A few weeks ago, I was able to stay with Daniel and Brendan while my parents went away for a few days. It was such a joy for me to go and slot into their lives and be present in their day-to-day. I also saw first-hand how fast this past year has aged them. Their stature is diminished, their thoughts more repetitive. Daniel especially moves far less surely through the town in which he has enjoyed great independence for much of his life.
I started my week with them determined to photograph everything. This was quickly pushed aside in favour of eye contact and sharing moments side-by-side. The pictures I did take are precious, and it gives me great pleasure to talk about them with you today.
This windowsill is beside the front door, and the holy water from Lourdes is here to bless those leaving the house. This practice of my mother’s feels even more poignant these days.
This is my brother Daniel looking into the same mirror that was here when I lived in this house. I have a very strong memory of walking into the bathroom to see a young Daniel, maybe around 10, examining his face. He asked me if his eyes were different than mine. I had always been curious about how much he thought about our differences and was interested in what he saw when he looked at himself. It’s beautiful to see him, decades later, in the same mirror.
Every week Daniel takes everything off this windowsill in the bathroom, cleans it, and carefully replaces the shells and shampoo.
Daniel and Brendan spend a lot of time in the garden my Mum and Dad have made. The high foliage is good for finding a pocket of peace.
Daniel often sits at this table reading and using his computer. I took this while we sat together eating pastries.
I photographed the details of their rooms. It touches me that many of the things they still like and have kept are from our childhood together.
Daniel spends a lot of time out and about in the town. These days he sometimes looks bewildered as he navigates his day. Here he is waiting for a bus on the other side of the street.

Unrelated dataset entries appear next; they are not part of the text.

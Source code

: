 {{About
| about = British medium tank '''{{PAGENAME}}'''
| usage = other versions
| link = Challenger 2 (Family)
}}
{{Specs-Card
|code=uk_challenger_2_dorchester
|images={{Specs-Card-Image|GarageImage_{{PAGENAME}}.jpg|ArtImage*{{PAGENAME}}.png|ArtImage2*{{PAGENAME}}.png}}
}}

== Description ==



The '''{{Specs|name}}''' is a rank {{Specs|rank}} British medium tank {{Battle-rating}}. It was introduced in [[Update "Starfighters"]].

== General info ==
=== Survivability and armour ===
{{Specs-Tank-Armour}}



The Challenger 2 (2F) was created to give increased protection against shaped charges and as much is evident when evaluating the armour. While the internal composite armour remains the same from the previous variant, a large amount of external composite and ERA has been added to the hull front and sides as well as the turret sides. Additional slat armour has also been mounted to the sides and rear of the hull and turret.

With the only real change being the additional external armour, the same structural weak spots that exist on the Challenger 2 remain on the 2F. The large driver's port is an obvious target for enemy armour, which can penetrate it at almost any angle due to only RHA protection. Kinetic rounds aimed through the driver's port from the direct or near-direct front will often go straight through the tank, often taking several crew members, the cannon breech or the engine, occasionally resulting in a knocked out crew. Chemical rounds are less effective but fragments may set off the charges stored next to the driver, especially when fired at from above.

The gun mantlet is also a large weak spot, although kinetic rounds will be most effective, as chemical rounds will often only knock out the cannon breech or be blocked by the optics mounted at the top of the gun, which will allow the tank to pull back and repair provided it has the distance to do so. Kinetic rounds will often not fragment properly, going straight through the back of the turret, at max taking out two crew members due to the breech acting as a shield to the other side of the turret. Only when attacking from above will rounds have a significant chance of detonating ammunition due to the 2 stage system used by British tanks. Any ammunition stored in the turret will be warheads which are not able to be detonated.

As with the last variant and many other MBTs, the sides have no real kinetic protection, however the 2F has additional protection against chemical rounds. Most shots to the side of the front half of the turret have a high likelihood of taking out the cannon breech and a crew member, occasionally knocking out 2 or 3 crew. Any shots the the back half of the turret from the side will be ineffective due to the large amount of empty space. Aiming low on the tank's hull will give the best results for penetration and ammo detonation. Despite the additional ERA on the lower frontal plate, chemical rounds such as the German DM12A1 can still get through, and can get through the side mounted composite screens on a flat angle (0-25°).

I feel such a mix of emotions as I photograph him, and I can see his mix of feelings in the pictures.
My brother Chris recently bought Daniel and Brendan new suits, and they put them on to show me. While I was taking these pictures, Brendan was telling me about a recent trip he took. He tells me it was “the best”, but that it was hard to be without Daniel.
One of Daniel’s and Brendan’s favourite things to do is to perform songs. This has been an integral part of every celebration for as long as I can remember. I love that repeating much practiced movements allows Brendan to set aside anxieties and Daniel to feel confident about his next move. Here they are dancing to Celine Dion’s “My Heart Will Go On”.
These precious moments spent with Daniel and Brenden will remain in my heart forever, and I’m so glad I was able to capture a handful with my camera on our days together.
I can’t resist sharing one last picture of my brothers with you, taken with Mum and Chris in the same garden more than 30 years ago.